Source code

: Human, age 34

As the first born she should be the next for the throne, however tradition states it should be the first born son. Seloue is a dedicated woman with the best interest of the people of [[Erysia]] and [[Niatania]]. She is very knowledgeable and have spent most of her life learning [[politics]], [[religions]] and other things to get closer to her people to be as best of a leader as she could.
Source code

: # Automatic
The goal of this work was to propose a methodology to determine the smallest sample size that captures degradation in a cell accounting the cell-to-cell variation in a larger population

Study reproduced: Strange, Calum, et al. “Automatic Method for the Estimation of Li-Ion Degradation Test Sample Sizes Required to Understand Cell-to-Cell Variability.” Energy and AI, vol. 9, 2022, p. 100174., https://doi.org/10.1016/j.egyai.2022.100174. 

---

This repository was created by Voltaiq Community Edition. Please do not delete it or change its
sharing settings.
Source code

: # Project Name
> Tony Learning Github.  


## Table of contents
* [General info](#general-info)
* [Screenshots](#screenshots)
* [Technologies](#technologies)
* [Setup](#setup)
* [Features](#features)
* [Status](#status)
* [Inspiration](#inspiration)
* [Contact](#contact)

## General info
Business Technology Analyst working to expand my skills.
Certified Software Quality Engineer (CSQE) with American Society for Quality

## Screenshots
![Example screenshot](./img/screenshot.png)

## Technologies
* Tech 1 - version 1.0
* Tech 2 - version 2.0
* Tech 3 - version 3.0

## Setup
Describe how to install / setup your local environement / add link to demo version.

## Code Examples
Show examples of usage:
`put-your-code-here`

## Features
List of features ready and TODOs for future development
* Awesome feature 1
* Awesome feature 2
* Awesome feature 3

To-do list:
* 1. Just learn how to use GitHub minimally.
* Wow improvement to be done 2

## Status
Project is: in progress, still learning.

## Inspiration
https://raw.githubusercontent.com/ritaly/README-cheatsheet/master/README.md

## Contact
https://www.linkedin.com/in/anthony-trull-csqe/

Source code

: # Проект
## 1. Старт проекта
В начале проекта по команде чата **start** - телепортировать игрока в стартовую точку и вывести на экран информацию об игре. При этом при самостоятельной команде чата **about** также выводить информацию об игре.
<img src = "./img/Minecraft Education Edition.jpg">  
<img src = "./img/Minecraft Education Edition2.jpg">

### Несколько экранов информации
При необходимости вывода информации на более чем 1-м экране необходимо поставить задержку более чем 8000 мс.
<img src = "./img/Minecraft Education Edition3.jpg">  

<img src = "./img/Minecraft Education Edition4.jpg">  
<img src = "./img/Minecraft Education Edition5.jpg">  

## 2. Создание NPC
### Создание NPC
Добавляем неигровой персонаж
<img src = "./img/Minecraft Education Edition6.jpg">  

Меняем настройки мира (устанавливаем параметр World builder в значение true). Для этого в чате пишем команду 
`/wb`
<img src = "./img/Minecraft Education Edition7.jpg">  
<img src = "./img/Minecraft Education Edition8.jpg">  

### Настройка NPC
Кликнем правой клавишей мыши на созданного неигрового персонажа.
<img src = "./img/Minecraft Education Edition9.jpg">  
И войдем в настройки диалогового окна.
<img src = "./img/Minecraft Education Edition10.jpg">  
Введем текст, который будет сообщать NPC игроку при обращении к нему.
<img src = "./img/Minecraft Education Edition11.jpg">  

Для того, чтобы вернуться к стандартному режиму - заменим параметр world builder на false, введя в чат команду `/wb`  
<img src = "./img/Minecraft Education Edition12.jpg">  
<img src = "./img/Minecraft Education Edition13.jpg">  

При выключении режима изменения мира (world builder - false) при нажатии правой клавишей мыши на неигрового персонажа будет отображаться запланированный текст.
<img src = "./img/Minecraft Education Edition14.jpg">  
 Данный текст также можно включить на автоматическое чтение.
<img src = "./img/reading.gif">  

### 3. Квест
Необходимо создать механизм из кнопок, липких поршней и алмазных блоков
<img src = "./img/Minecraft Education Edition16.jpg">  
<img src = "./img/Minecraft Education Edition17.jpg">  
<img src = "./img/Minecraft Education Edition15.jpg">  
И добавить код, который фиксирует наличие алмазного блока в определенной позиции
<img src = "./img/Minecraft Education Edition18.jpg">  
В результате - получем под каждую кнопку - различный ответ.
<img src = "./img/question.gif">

________________

■ YOUR ASSIGNMENT
Each line carrying the string "команду" should be copied out from the entries.

■ WRITTEN RESPONSE
Меняем настройки мира (устанавливаем параметр World builder в значение true). Для этого в чате пишем команду 
Для того, чтобы вернуться к стандартному режиму - заменим параметр world builder на false, введя в чат команду `/wb`  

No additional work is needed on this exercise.